Robco Electric Sales and Marketing Manager Tim Webb shows off a solar panel from his sales kit. Since regulators have phased out solar incentives, his car often sits in the company parking lot.

Jeff Brady/NPR

Net metering allows homeowners with solar panels to sell excess electricity they generate to the utility at retail rather than wholesale rates. It's a great deal for homeowners because they can do something good for the environment and save money on their energy bills.

But every kilowatt generated on someone's roof is one less the local utility sells. And utilities use that ratepayer money to maintain the electrical grid.

In this case, the local utility, NV Energy, is owned by Warren Buffett's company Berkshire Hathaway.
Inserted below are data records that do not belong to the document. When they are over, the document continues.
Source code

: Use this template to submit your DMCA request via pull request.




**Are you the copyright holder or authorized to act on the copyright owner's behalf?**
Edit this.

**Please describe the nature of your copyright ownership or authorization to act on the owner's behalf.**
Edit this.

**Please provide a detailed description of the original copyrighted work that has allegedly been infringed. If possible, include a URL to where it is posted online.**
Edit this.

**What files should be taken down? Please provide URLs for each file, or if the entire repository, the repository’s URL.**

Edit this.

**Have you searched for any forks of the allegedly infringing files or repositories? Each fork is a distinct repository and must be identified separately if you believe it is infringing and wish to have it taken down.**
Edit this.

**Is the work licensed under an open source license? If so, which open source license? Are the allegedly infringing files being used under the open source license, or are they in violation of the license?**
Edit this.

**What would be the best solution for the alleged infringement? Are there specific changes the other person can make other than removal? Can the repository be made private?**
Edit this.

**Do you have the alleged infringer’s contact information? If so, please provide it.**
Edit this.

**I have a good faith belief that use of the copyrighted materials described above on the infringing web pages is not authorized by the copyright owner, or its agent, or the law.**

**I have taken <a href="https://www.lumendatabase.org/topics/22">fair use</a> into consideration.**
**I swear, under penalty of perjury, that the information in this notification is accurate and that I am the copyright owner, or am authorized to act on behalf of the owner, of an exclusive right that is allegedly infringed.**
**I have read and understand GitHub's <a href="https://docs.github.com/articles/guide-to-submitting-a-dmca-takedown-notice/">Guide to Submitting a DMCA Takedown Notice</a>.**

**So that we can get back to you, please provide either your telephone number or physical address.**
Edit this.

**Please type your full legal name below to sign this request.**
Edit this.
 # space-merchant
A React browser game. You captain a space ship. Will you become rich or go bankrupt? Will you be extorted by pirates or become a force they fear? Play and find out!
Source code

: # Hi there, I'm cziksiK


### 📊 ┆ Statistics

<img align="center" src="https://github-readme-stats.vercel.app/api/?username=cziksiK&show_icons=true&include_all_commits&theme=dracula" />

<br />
During an interview with CNBC last month, Buffett echoed an argument utilities across the country have been making: When solar customers don't pay to maintain the power grid, that leaves everyone else to pick up the tab.

"We do not want the nonsolar customers, of whom there are over a million, to be subsidizing the 17,000 solar customers," Buffett said, talking about NV Energy's customers in Nevada.
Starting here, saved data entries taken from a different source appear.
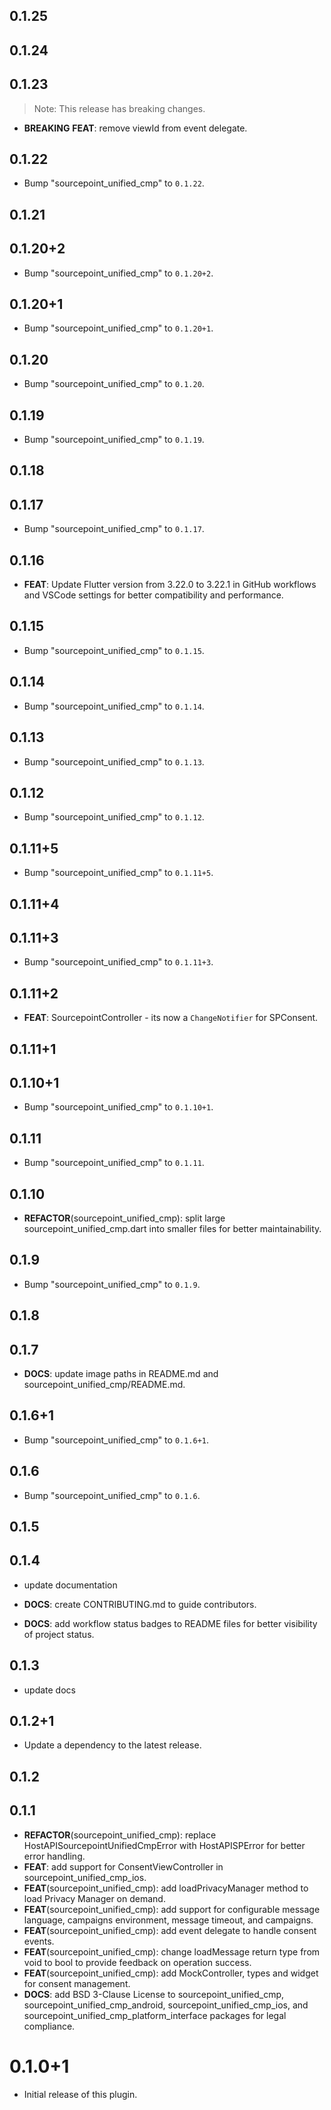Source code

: ## 0.1.25

## 0.1.24

## 0.1.23

> Note: This release has breaking changes.

 - **BREAKING** **FEAT**: remove viewId from event delegate.

## 0.1.22

 - Bump "sourcepoint_unified_cmp" to `0.1.22`.

## 0.1.21

## 0.1.20+2

 - Bump "sourcepoint_unified_cmp" to `0.1.20+2`.

## 0.1.20+1

 - Bump "sourcepoint_unified_cmp" to `0.1.20+1`.

## 0.1.20

 - Bump "sourcepoint_unified_cmp" to `0.1.20`.

## 0.1.19

 - Bump "sourcepoint_unified_cmp" to `0.1.19`.

## 0.1.18

## 0.1.17

 - Bump "sourcepoint_unified_cmp" to `0.1.17`.

## 0.1.16

 - **FEAT**: Update Flutter version from 3.22.0 to 3.22.1 in GitHub workflows and VSCode settings for better compatibility and performance.

## 0.1.15

 - Bump "sourcepoint_unified_cmp" to `0.1.15`.

## 0.1.14

 - Bump "sourcepoint_unified_cmp" to `0.1.14`.

## 0.1.13

 - Bump "sourcepoint_unified_cmp" to `0.1.13`.

## 0.1.12

 - Bump "sourcepoint_unified_cmp" to `0.1.12`.

## 0.1.11+5

 - Bump "sourcepoint_unified_cmp" to `0.1.11+5`.

## 0.1.11+4

## 0.1.11+3

 - Bump "sourcepoint_unified_cmp" to `0.1.11+3`.

## 0.1.11+2

 - **FEAT**: SourcepointController - its now a `ChangeNotifier` for SPConsent.

## 0.1.11+1

## 0.1.10+1

 - Bump "sourcepoint_unified_cmp" to `0.1.10+1`.
  
## 0.1.11

 - Bump "sourcepoint_unified_cmp" to `0.1.11`.

## 0.1.10

 - **REFACTOR**(sourcepoint_unified_cmp): split large sourcepoint_unified_cmp.dart into smaller files for better maintainability.

## 0.1.9

 - Bump "sourcepoint_unified_cmp" to `0.1.9`.

## 0.1.8

## 0.1.7

 - **DOCS**: update image paths in README.md and sourcepoint_unified_cmp/README.md.

## 0.1.6+1

 - Bump "sourcepoint_unified_cmp" to `0.1.6+1`.

## 0.1.6

 - Bump "sourcepoint_unified_cmp" to `0.1.6`.

## 0.1.5

## 0.1.4

 - update documentation

 - **DOCS**: create CONTRIBUTING.md to guide contributors.
 - **DOCS**: add workflow status badges to README files for better visibility of project status.

## 0.1.3

 - update docs

## 0.1.2+1

 - Update a dependency to the latest release.

## 0.1.2

## 0.1.1

 - **REFACTOR**(sourcepoint_unified_cmp): replace HostAPISourcepointUnifiedCmpError with HostAPISPError for better error handling.
 - **FEAT**: add support for ConsentViewController in sourcepoint_unified_cmp_ios.
 - **FEAT**(sourcepoint_unified_cmp): add loadPrivacyManager method to load Privacy Manager on demand.
 - **FEAT**(sourcepoint_unified_cmp): add support for configurable message language, campaigns environment, message timeout, and campaigns.
 - **FEAT**(sourcepoint_unified_cmp): add event delegate to handle consent events.
 - **FEAT**(sourcepoint_unified_cmp): change loadMessage return type from void to bool to provide feedback on operation success.
 - **FEAT**(sourcepoint_unified_cmp): add MockController, types and widget for consent management.
 - **DOCS**: add BSD 3-Clause License to sourcepoint_unified_cmp, sourcepoint_unified_cmp_android, sourcepoint_unified_cmp_ios, and sourcepoint_unified_cmp_platform_interface packages for legal compliance.

# 0.1.0+1

- Initial release of this plugin.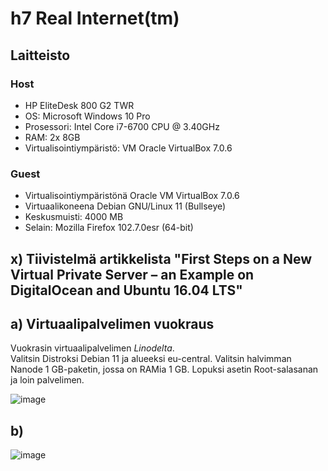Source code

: # h7 Real Internet(tm)

## Laitteisto  

### Host  

* HP EliteDesk 800 G2 TWR  
* OS: Microsoft Windows 10 Pro  
* Prosessori: Intel Core i7-6700 CPU @ 3.40GHz  
* RAM: 2x 8GB  
* Virtualisointiympäristö: VM Oracle VirtualBox 7.0.6  

### Guest
* Virtualisointiympäristönä Oracle VM VirtualBox 7.0.6  
* Virtuaalikoneena Debian GNU/Linux 11 (Bullseye)  
* Keskusmuisti: 4000 MB   
* Selain: Mozilla Firefox 102.7.0esr (64-bit)  

## x) Tiivistelmä artikkelista "First Steps on a New Virtual Private Server – an Example on DigitalOcean and Ubuntu 16.04 LTS"  



## a) Virtuaalipalvelimen vuokraus

Vuokrasin virtuaalipalvelimen *Linodelta*.  
Valitsin Distroksi Debian 11 ja alueeksi eu-central. Valitsin halvimman Nanode 1 GB-paketin, jossa on RAMia 1 GB. Lopuksi asetin Root-salasanan ja loin palvelimen.

![image](https://user-images.githubusercontent.com/90974678/217782379-1aa4814a-1883-4423-90e0-e12eebe3a858.png)  

## b) 


![image](https://user-images.githubusercontent.com/90974678/217789174-929d9596-f618-4886-8d1c-c42a3d521432.png)

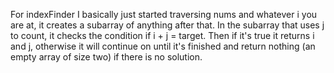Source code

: For indexFinder I basically just started traversing nums and whatever i you are at, it creates a subarray of anything after that. In the subarray that uses j to count, it checks the condition if i + j = target. Then if it's true it returns i and j, otherwise it will continue on until it's finished and return nothing (an empty array of size two) if there is no solution.
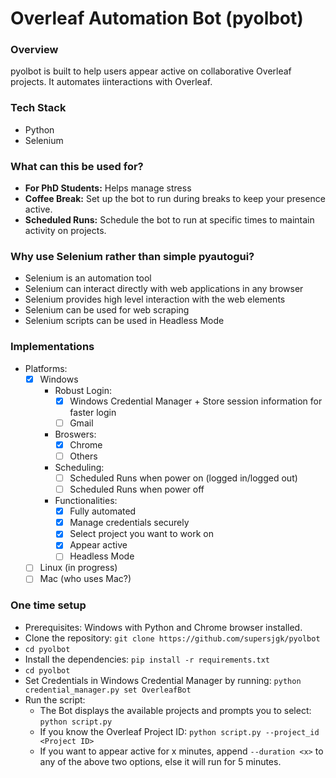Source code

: # Overleaf Automation Bot (pyolbot)

### Overview
pyolbot is built to help users appear active on collaborative Overleaf projects. It automates iinteractions with Overleaf.

### Tech Stack
- Python
- Selenium

### What can this be used for?
- **For PhD Students:** Helps manage stress
- **Coffee Break:** Set up the bot to run during breaks to keep your presence active.
- **Scheduled Runs:** Schedule the bot to run at specific times to maintain activity on projects.

### Why use Selenium rather than simple pyautogui?
- Selenium is an automation tool
- Selenium can interact directly with web applications in any browser
- Selenium provides high level interaction with the web elements
- Selenium can be used for web scraping
- Selenium scripts can be used in Headless Mode

### Implementations
- Platforms:
    - [x] Windows
        - Robust Login:
            - [x] Windows Credential Manager + Store session information for faster login
            - [ ] Gmail
        - Broswers:
            - [x] Chrome
            - [ ] Others
        - Scheduling:
            - [ ] Scheduled Runs when power on (logged in/logged out)
            - [ ] Scheduled Runs when power off
        - Functionalities:
            - [x] Fully automated
            - [x] Manage credentials securely
            - [x] Select project you want to work on
            - [x] Appear active
            - [ ] Headless Mode
    - [ ] Linux (in progress)
    - [ ] Mac (who uses Mac?)

### One time setup
- Prerequisites: Windows with Python and Chrome browser installed.
- Clone the repository: `git clone https://github.com/supersjgk/pyolbot`
- `cd pyolbot`
- Install the dependencies: `pip install -r requirements.txt`
- `cd pyolbot`
- Set Credentials in Windows Credential Manager by running: `python credential_manager.py set OverleafBot`
- Run the script: 
    - The Bot displays the available projects and prompts you to select: `python script.py` 
    - If you know the Overleaf Project ID: `python script.py --project_id <Project ID>`
    - If you want to appear active for x minutes, append `--duration <x>` to any of the above two options, else it will run for 5 minutes.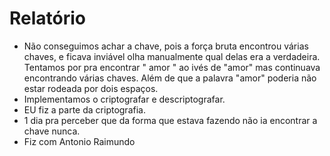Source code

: # Relatório

- Não conseguimos achar a chave, pois a força bruta encontrou várias chaves, e ficava inviável olha manualmente qual delas era a verdadeira. Tentamos por pra encontrar " amor " ao ivés de "amor" mas continuava encontrando várias chaves. Além de que a palavra "amor" poderia não estar rodeada por dois espaços.
- Implementamos o criptografar e descriptografar.
- EU fiz a parte da criptografia.
- 1 dia pra perceber que da forma que estava fazendo não ia encontrar a chave nunca.
- Fiz com Antonio Raimundo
Buffett said NV Energy can produce solar power from large, centralized plants for less than it costs to buy electricity from rooftop solar customers under the old net metering rules.
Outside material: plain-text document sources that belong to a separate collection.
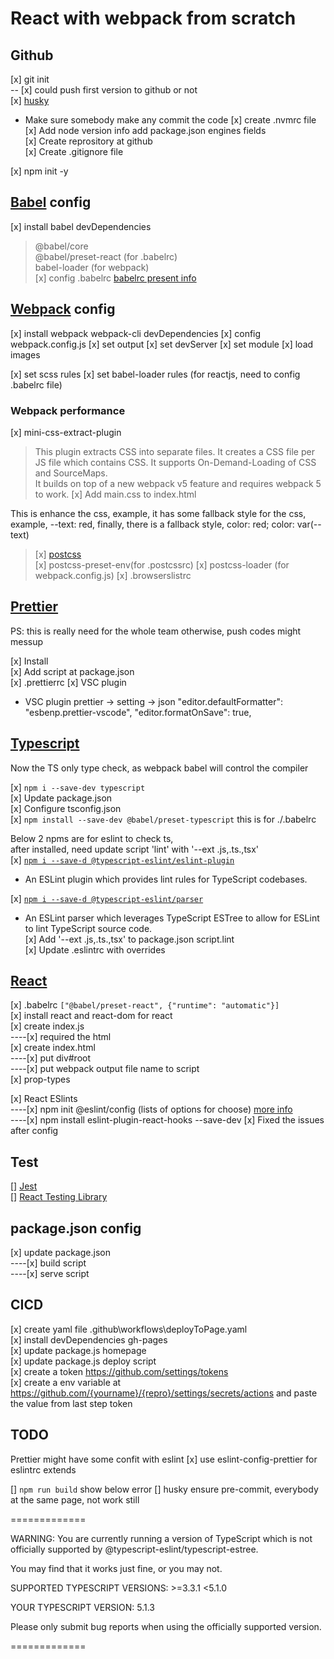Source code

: # React with webpack from scratch

## Github

[x] git init  
-- [x] could push first version to github or not  
[x] [husky](https://www.npmjs.com/package/husky)

- Make sure somebody make any commit the code
  [x] create .nvmrc file  
  [x] Add node version info add package.json engines fields  
  [x] Create reprository at github  
  [x] Create .gitignore file

[x] npm init -y

## [Babel](https://babeljs.io/) config

[x] install babel devDependencies

> @babel/core  
>  @babel/preset-react (for .babelrc)  
>  babel-loader (for webpack)  
>  [x] config .babelrc [babelrc present info](https://babeljs.io/docs/presets)

## [Webpack](https://webpack.js.org/) config

[x] install webpack webpack-cli devDependencies
[x] config webpack.config.js
[x] set output
[x] set devServer
[x] set module
[x] load images

[x] set scss rules
[x] set babel-loader rules (for reactjs, need to config .babelrc file)

### Webpack performance

[x] mini-css-extract-plugin

> This plugin extracts CSS into separate files. It creates a CSS file per JS file which contains CSS. It supports On-Demand-Loading of CSS and SourceMaps.  
> It builds on top of a new webpack v5 feature and requires webpack 5 to work.
> [x] Add main.css to index.html

This is enhance the css, example, it has some fallback style for the css, example, --text: red, finally, there is a fallback style, color: red; color: var(--text)

> [x] [postcss](https://postcss.org/)  
> [x] postcss-preset-env(for .postcssrc)
> [x] postcss-loader (for webpack.config.js)
> [x] .browserslistrc

## [Prettier](https://prettier.io/)

PS: this is really need for the whole team otherwise, push codes might messup

[x] Install  
[x] Add script at package.json  
[x] .prettierrc
[x] VSC plugin

- VSC plugin
  prettier -> setting -> json
  "editor.defaultFormatter": "esbenp.prettier-vscode",
  "editor.formatOnSave": true,

## [Typescript](https://www.typescriptlang.org/)

Now the TS only type check, as webpack babel will control the compiler

[x] `npm i --save-dev typescript`  
[x] Update package.json  
[x] Configure tsconfig.json  
[x] `npm install --save-dev @babel/preset-typescript` this is for ./.babelrc

Below 2 npms are for eslint to check ts,  
after installed, need update script 'lint' with '--ext .js,.ts.,tsx'  
[x] [`npm i --save-d @typescript-eslint/eslint-plugin`](https://www.npmjs.com/package/@typescript-eslint/eslint-plugin)

- An ESLint plugin which provides lint rules for TypeScript codebases.

[x] [`npm i --save-d @typescript-eslint/parser`](https://www.npmjs.com/package/@typescript-eslint/eslint-plugin)

- An ESLint parser which leverages TypeScript ESTree to allow for ESLint to lint TypeScript source code.  
  [x] Add '--ext .js,.ts.,tsx' to package.json script.lint  
  [x] Update .eslintrc with overrides

## [React](https://react.dev/)

[x] .babelrc `["@babel/preset-react", {"runtime": "automatic"}]`  
[x] install react and react-dom for react  
[x] create index.js  
----[x] required the html  
[x] create index.html  
----[x] put div#root  
----[x] put webpack output file name to script  
[x] prop-types

[x] React ESlints  
----[x] npm init @eslint/config (lists of options for choose) [more info](https://eslint.org/)  
----[x] npm install eslint-plugin-react-hooks --save-dev
[x] Fixed the issues after config

## Test

[] [Jest](https://jestjs.io/)  
[] [React Testing Library](https://testing-library.com/)

## package.json config

[x] update package.json  
----[x] build script  
----[x] serve script

## CICD

[x] create yaml file .github\workflows\deployToPage.yaml  
[x] install devDependencies gh-pages  
[x] update package.js homepage  
[x] update package.js deploy script  
[x] create a token https://github.com/settings/tokens  
[x] create a env variable at https://github.com/{yourname}/{repro}/settings/secrets/actions and paste the value from last step token

## TODO

Prettier might have some confit with eslint
[x] use eslint-config-prettier for eslintrc extends

[] `npm run build` show below error
[] husky ensure pre-commit, everybody at the same page, not work still

=============

WARNING: You are currently running a version of TypeScript which is not officially supported by @typescript-eslint/typescript-estree.

You may find that it works just fine, or you may not.

SUPPORTED TYPESCRIPT VERSIONS: >=3.3.1 <5.1.0

YOUR TYPESCRIPT VERSION: 5.1.3

Please only submit bug reports when using the officially supported version.

=============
"We do not want our million plus customers who do not have solar to be buying solar at 10.5 cents [per kilowatt hour] when we can churn it out for them at 4.5 cents," he said.

SolarCity co-founder and CEO Lyndon Rive says utilities like NV Energy are just trying to protect their monopolies.

"They want to deploy the infrastructure. They do not want to let consumers deploy that infrastructure because then they don't get a regulated rate of return on that infrastructure," says Rive.

Rive wants big changes for the country's power grid. Instead of central generators delivering electricity out to customers, he imagines a grid where customers produce their own power and compete with the local utility. Under Rive's vision for the grid, there's a smaller role — and less profit — for utilities.

"We need them to manage the lines and let the rest be a competitive market. Competition will drive innovation, which will then create products that we couldn't even think of today," he argues.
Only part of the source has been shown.